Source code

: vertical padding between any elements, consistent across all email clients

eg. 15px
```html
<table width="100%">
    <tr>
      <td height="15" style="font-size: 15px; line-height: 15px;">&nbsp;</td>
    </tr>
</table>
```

━━━━━━

▶ What you are asked to do: Your answer should consist of the material above, written out word for word.

▶ Task answer:
Source code

: vertical padding between any elements, consistent across all email clients

eg. 15px
```html
<table width="100%">
    <tr>
      <td height="15" style="font-size: 15px; line-height: 15px;">&nbsp;</td>
    </tr>
</table>
```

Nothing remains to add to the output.